__TASK OBJECTIVE__
Below are the records; pull every line that includes "exakt".

[Collected data]
+ + + + + + +
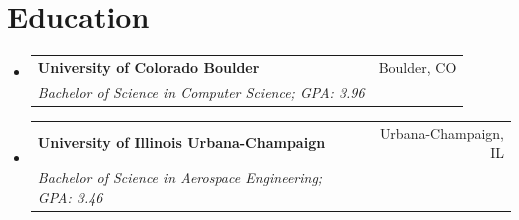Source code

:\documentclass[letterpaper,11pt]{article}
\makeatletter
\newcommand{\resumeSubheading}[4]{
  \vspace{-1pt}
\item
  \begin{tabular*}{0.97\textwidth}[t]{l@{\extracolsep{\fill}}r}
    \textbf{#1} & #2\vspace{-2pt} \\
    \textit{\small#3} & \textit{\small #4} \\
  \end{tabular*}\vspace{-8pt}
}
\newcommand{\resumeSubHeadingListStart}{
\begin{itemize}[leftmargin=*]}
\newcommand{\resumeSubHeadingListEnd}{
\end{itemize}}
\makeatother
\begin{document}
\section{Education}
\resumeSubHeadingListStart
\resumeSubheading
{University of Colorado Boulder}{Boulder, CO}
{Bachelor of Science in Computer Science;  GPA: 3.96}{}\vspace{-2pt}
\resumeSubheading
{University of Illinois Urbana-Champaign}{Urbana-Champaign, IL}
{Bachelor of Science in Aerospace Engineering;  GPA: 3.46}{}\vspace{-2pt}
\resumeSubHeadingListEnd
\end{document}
+ + + + + + +
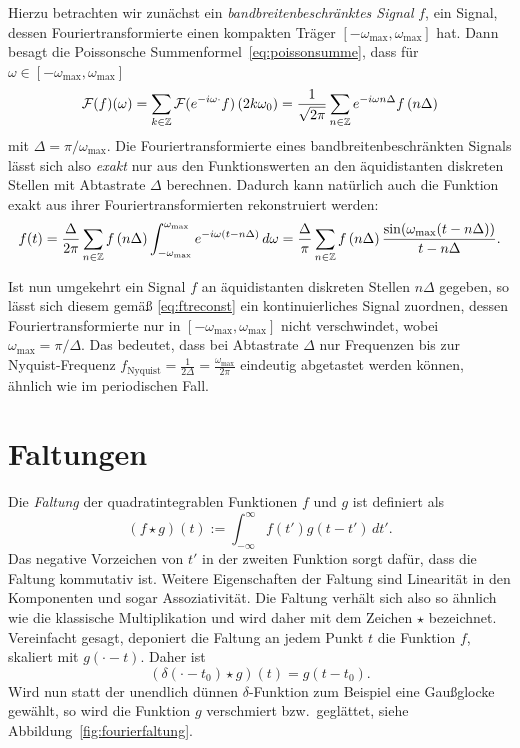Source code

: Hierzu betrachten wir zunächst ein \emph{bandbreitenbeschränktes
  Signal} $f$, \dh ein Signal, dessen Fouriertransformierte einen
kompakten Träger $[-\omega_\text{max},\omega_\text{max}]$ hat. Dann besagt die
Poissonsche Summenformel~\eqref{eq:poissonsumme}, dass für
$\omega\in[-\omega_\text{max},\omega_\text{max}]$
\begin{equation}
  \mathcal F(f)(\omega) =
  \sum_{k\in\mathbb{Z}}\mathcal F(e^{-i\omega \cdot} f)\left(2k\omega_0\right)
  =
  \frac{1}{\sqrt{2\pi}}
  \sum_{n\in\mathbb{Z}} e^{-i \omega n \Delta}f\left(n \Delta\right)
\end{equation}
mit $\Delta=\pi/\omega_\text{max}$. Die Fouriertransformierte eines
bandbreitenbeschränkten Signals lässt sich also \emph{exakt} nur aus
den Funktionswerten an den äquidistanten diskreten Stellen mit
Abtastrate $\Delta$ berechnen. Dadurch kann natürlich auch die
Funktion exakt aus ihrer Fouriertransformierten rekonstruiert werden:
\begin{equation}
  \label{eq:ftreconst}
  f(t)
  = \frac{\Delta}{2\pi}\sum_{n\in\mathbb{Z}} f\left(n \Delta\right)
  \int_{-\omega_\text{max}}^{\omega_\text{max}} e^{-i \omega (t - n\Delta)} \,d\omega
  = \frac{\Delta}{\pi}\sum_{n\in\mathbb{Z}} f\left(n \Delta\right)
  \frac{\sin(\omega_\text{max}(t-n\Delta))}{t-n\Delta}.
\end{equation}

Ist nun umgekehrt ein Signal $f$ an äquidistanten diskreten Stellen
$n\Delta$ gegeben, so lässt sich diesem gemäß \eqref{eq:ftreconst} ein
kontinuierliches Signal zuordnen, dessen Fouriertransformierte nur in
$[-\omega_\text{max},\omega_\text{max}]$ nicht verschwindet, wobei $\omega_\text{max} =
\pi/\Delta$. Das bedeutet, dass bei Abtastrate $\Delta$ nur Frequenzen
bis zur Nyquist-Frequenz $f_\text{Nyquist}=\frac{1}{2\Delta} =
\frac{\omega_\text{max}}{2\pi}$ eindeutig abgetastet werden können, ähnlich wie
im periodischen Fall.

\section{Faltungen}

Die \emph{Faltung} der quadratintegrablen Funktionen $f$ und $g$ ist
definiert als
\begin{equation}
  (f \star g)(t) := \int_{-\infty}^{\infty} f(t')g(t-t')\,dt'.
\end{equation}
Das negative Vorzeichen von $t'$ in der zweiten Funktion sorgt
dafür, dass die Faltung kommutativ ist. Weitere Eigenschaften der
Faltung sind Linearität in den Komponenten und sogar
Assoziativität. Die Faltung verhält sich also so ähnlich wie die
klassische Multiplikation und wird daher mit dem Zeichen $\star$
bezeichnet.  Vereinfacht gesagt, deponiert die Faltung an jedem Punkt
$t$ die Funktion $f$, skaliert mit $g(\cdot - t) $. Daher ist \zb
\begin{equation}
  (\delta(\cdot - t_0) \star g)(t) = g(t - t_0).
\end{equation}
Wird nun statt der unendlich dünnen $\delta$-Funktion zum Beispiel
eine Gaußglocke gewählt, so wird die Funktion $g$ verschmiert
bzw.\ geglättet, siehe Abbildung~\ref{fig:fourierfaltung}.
+ + + + + + +
__RESPONSE__
bandbreitenbeschränkten Signals lässt sich also \emph{exakt} nur aus
Funktion exakt aus ihrer Fouriertransformierten rekonstruiert werden:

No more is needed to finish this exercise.